There are five “Proben” in all, and thus five installations, following the characteristic of the pentatonic music scale, an eastern music scale, which has five note and which Mahler used here denoting the eastern orientated symphony.
Each installation is meant to be created for each continent. The first started in Brazil and was built at the Museum of Contemporary Art Rio Grande de Sul in Porto Alegre in 2023.
Das Lied von der Erde; Probe I
Description
The installation “Das Lied von der Erde; probe1” (Earth’s song, Attempt #1) consists of a fragile closed space created through layers of Chinese paper falling from the ceiling like veils. Inside this space in one side, the wall is covered by the entire print of the score of Gustav Mahler’s symphony, which is covered in its turn with a layer of Chinese paper; this layer is fixed by long Bambu sticks from each side right and left, in order to form a screen for the video projection to come.
The video projection taking place in it has two components: sound and images. The sound part consists of five transcriptions for flute by the artist herself of five specifics musical themes from Mahler’s Symphony “Das Lied von der Erde”, starting with the five notes of the pentatonic scale in five different tonalities. These five transcriptions were played on Flute by a very young music pupil, Arthur Marchand (14 years old) and were recorded in the Church Herz Jesu (Alt-Lietzow) in Berlin. The image part consists of a selection of visual references to the four elements: Earth, Water, Air, Fire from the Chinese painters of the eccentric way starting with the primordial Chaos of Zun Derun from 1362 and continuing with, Zuh Da (1626-1705) , Li Shan (1686-1762), Hua Yan (1682-1756), Gao Fangahn (1683-1748), Huang Shen (1687-v. 1772) and Shitao (1642-1707), a long with representations by Siham Issami of those same Elements. The sound is played alternatively with the images, so that the playing is heard without projection and the images are seen without sound, but in very precisely timed sequel.

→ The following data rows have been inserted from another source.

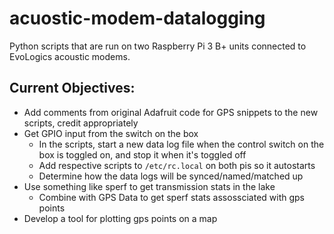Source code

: # acuostic-modem-datalogging

Python scripts that are run on two Raspberry Pi 3 B+ units connected to EvoLogics acoustic modems.

## Current Objectives:
* Add comments from original Adafruit code for GPS snippets to the new scripts, credit appropriately
* Get GPIO input from the switch on the box
  * In the scripts, start a new data log file when the control switch on the box is toggled on, and stop it when it's toggled off
  * Add respective scripts to `/etc/rc.local` on both pis so it autostarts
  * Determine how the data logs will be synced/named/matched up
* Use something like sperf to get transmission stats in the lake
  * Combine with GPS Data to get sperf stats assossciated with gps points
* Develop a tool for plotting gps points on a map

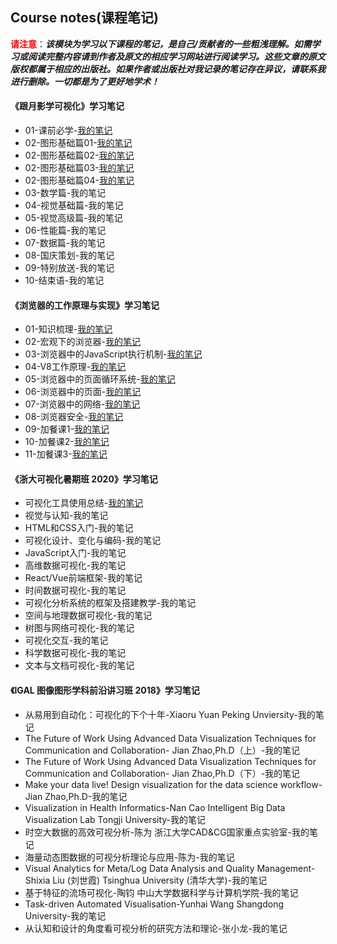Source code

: ## Course notes(课程笔记)

​	<font color='red'>**请注意**</font>：***该模块为学习以下课程的笔记，是自己/贡献者的一些粗浅理解。如需学习或阅读完整内容请到作者及原文的相应学习网站进行阅读学习。这些文章的原文版权都属于相应的出版社。如果作者或出版社对我记录的笔记存在异议，请联系我进行删除。一切都是为了更好地学术！***

#### 《跟月影学可视化》学习笔记

- 01-课前必学-[我的笔记](./Notes/跟月影学可视化/01-课前必学.md)
- 02-图形基础篇01-[我的笔记](./Notes/跟月影学可视化/02-图形基础篇01.md)
- 02-图形基础篇02-[我的笔记](./Notes/跟月影学可视化/02-图形基础篇02.md)
- 02-图形基础篇03-[我的笔记](./Notes/跟月影学可视化/02-图形基础篇03.md)
- 02-图形基础篇04-[我的笔记](./Notes/跟月影学可视化/02-图形基础篇04.md)
- 03-数学篇-我的笔记
- 04-视觉基础篇-我的笔记
- 05-视觉高级篇-我的笔记
- 06-性能篇-我的笔记
- 07-数据篇-我的笔记
- 08-国庆策划-我的笔记
- 09-特别放送-我的笔记
- 10-结束语-我的笔记

#### 《浏览器的工作原理与实现》学习笔记

- 01-知识梳理-[我的笔记](./Notes/浏览器工作原理与实现/01-知识梳理.md)
- 02-宏观下的浏览器-[我的笔记](./Notes/浏览器工作原理与实现/02-宏观下的浏览器.md)
- 03-浏览器中的JavaScript执行机制-[我的笔记](./Notes/浏览器工作原理与实现/03-浏览器中的JavaScript执行机制.md)
- 04-V8工作原理-[我的笔记](./Notes/浏览器工作原理与实现/04-V8工作原理.md)
- 05-浏览器中的页面循环系统-[我的笔记](./Notes/浏览器工作原理与实现/05-浏览器中的页面循环系统.md)
- 06-浏览器中的页面-[我的笔记](./Notes/浏览器工作原理与实现/06-浏览器中的页面.md)
- 07-浏览器中的网络-[我的笔记](./Notes/浏览器工作原理与实现/07-浏览器中的网络.md)
- 08-浏览器安全-[我的笔记](./Notes/浏览器工作原理与实现/08-浏览器安全.md)
- 09-加餐课1-[我的笔记](./Notes/浏览器工作原理与实现/09-加餐课1.md)
- 10-加餐课2-[我的笔记](./Notes/浏览器工作原理与实现/10-加餐课2.md)
- 11-加餐课3-[我的笔记](./Notes/浏览器工作原理与实现/11-加餐课3.md)

#### 《浙大可视化暑期班 2020》学习笔记

- 可视化工具使用总结-[我的笔记](./Notes/浙大可视化暑期班_2020/可视化工具使用总结.md)
- 视觉与认知-我的笔记
- HTML和CSS入门-我的笔记
- 可视化设计、变化与编码-我的笔记
- JavaScript入门-我的笔记
- 高维数据可视化-我的笔记
- React/Vue前端框架-我的笔记
- 时间数据可视化-我的笔记
- 可视化分析系统的框架及搭建教学-我的笔记
- 空间与地理数据可视化-我的笔记
- 树图与网络可视化-我的笔记
- 可视化交互-我的笔记
- 科学数据可视化-我的笔记
- 文本与文档可视化-我的笔记

#### 《IGAL 图像图形学科前沿讲习班 2018》学习笔记

- 从易用到自动化：可视化的下个十年-Xiaoru Yuan Peking Unviersity-我的笔记
- The Future of Work Using Advanced Data Visualization Techniques for Communication and Collaboration- Jian Zhao,Ph.D（上）-我的笔记
- The Future of Work Using Advanced Data Visualization Techniques for Communication and Collaboration- Jian Zhao,Ph.D（下）-我的笔记
- Make your data live! Design visualization for the data science workflow-Jian Zhao,Ph.D-我的笔记
- Visualization in Health Informatics-Nan Cao Intelligent Big Data Visualization Lab Tongji University-我的笔记
- 时空大数据的高效可视分析-陈为 浙江大学CAD&CG国家重点实验室-我的笔记
- 海量动态图数据的可视分析理论与应用-陈为-我的笔记
- Visual Analytics for Meta/Log Data Analysis and Quality Management-Shixia Liu (刘世霞) Tsinghua University (清华大学)-我的笔记
- 基于特征的流场可视化-陶钧 中山大学数据科学与计算机学院-我的笔记
- Task-driven Automated Visualisation-Yunhai Wang Shangdong University-我的笔记
- 从认知和设计的角度看可视分析的研究方法和理论-张小龙-我的笔记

A more detailed presentation is to be found in the link bellow to the catalogue as e-book:
Supplementary notes:
1- Space and sound / the non-place
when we listen to a piece of music we are inevitably somewhere, as we are inevitably bound to be somewhere wherever we are and whatever we do. But in music the Place is even more determining than with anything else. The conscience we have of music varies from place to place; the reception of music is different according to the place where we are, the degree of attentiveness, the degree of affect… etc.
when we are in a museum we have a certain attitude, a mental preparation to what we are going to do there and thus we behave accordingly; what we perceive is defined in some way by where it is perceived.
The multiple layers of Chinese paper do not only build a closed space inside the museum space to perceive the images and sound that are happening there, but more importantly build a space that doesn’t belong or relate to any specific place, it actually erase any definition the Place have in order to create an absolute and pure Space so that when we enter the installation, we are not in a museum, we are not in music hall, we are not at home or in a car, we are not in any defined Place, we are in a space that is a non-Place, we are only in the pure presence of the notes that we are going to hear and the images that we are going to see.
2: the fragile & the intimate
There is nothing as fragile as a music note, note-sound, a whim of wind could disturb it and yet nothing could be stronger, nothing could pierce the human soul as much, nothing could shake the roots of existence as a music note does. It is a huge paradox but the most beautiful paradox, a wonder, the wonder of wonders. The space build entirely by multiples layers of Chinese paper falling from the ceiling like veils is fragile yet impregnable; the layers only fixed from the top end move a little when the air moves due to people circulation; the paper itself, Mulberry Wenzhou paper, is thine yet very strong; The closed space created is small, we are in it like in a womb, it is an intimate space and the intimacy to the sound and images grows even more with the fragility of this space made entirely out of Chinese paper;
From all this comes the recommendation to enter the installation one person at the time.